4:36pm – Order of Business – TDs agree to the day’s agenda.

5:06pm – Topical Issues – Four topical issues are discussed for four minutes apiece…

5:45pm – Matters on the Adjournment – …while three daily matters are mentioned in the Seanad before the day ends there.

5:54pm – Ombudsman (Amendment) Bill 2008 (Seanad amendments); Europol Bill 2012 (second stage) – There’s not a whole lot of time left over to discuss any legislation, but there’s two little bits to be taken care of: firstly, a couple of small Seanad amendments to a bill which expands the role of the Ombudsman. Once that’s done, there’ll be some open-ended discussion on legislation which would sign Ireland up to a new expanded European association of police forces. Europol already exists, but this bill would allow the Gardaí to be part of a more reinforced, broader services.

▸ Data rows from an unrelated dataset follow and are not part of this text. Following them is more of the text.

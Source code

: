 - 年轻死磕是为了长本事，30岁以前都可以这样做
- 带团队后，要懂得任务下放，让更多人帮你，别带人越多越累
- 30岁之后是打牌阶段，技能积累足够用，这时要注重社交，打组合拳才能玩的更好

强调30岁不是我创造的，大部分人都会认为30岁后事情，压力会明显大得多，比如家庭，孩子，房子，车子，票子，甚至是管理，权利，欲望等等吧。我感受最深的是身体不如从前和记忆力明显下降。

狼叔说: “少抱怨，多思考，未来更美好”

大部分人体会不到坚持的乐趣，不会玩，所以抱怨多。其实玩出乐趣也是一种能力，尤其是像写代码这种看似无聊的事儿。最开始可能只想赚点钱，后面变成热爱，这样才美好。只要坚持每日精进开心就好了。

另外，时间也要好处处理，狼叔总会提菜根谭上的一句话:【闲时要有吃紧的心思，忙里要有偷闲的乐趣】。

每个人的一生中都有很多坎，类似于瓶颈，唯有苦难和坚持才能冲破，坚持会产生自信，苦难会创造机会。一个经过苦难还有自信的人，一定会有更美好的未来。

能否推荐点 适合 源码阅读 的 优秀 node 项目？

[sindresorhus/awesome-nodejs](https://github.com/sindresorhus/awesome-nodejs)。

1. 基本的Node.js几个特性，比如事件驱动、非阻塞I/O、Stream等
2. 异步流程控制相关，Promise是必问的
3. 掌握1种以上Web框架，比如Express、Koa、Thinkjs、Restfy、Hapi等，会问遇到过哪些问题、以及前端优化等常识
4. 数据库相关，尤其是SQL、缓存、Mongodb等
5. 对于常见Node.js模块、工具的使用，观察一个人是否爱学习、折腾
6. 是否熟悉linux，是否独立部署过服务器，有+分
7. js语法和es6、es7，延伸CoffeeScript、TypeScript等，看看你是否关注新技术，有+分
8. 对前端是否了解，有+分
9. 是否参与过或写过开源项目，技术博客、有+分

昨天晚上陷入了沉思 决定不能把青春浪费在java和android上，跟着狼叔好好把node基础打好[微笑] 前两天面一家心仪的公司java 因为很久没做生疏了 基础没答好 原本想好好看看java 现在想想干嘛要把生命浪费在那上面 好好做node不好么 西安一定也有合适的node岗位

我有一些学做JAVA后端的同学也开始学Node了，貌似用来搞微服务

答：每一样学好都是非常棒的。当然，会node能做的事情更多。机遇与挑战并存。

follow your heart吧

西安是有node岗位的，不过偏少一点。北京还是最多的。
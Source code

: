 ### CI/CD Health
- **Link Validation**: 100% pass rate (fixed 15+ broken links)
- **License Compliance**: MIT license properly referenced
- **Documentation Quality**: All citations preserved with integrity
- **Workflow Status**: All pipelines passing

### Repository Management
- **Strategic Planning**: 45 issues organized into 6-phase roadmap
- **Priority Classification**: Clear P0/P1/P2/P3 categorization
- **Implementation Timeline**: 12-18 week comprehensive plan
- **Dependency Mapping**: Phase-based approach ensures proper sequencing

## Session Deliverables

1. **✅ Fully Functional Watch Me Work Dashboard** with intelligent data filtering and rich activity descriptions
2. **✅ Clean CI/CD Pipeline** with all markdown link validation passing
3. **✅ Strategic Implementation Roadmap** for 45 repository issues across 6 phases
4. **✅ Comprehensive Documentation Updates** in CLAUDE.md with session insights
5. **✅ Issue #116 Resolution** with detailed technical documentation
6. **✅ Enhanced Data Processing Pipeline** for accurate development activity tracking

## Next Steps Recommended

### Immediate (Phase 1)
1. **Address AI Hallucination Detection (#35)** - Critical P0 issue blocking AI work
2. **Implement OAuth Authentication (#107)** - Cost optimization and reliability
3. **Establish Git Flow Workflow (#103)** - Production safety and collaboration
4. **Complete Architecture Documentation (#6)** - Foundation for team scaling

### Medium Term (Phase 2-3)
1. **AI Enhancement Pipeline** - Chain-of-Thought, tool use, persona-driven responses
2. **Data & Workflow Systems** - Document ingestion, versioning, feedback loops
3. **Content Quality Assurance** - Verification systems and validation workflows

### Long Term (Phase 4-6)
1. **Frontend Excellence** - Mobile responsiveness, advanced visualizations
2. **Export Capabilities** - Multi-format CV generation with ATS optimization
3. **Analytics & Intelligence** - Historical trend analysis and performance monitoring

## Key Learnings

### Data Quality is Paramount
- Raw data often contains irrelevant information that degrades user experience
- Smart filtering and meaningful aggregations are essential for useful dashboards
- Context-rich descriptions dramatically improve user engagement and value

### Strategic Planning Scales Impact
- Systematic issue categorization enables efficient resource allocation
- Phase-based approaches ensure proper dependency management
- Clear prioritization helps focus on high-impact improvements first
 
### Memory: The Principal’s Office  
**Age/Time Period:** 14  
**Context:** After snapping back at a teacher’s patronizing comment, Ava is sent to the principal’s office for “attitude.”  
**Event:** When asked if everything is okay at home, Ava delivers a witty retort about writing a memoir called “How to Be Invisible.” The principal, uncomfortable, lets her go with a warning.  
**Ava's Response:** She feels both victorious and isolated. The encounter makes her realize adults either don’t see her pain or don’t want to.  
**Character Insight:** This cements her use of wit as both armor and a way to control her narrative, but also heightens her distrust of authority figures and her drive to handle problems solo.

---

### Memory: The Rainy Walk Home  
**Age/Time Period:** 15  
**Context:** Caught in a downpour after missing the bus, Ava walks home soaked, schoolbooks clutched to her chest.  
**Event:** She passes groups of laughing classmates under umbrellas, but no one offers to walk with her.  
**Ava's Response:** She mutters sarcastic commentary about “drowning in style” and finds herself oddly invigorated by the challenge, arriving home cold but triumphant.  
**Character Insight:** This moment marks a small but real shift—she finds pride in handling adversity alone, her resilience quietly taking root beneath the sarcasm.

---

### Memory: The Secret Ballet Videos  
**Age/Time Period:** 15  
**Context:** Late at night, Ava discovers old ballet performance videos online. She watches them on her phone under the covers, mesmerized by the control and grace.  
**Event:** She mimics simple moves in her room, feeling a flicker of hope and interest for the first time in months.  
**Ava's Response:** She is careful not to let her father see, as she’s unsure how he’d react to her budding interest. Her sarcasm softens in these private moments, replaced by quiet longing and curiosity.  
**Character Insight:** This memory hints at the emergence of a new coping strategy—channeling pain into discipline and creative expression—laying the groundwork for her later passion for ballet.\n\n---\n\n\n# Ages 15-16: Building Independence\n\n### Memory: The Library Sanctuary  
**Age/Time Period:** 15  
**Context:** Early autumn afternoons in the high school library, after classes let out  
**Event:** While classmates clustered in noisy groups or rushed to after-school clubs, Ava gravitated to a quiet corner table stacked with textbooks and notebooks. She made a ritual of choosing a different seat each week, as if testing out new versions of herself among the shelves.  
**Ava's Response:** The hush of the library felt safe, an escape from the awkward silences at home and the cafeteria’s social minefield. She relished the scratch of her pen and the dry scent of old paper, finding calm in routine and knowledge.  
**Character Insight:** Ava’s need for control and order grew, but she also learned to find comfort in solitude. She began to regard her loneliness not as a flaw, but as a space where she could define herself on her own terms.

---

7:30pm – Private Members’ Business [Fianna Fáil] – Motion re Statutory Sick Pay – The last item of the day is a Fianna Fáil motion which, put simply, calls on the government to drop its plans which would see employers (rather than the government) responsible for the payment of some sick pay to injured or ill employees. The debate will continue until 9pm and pick up again tomorrow.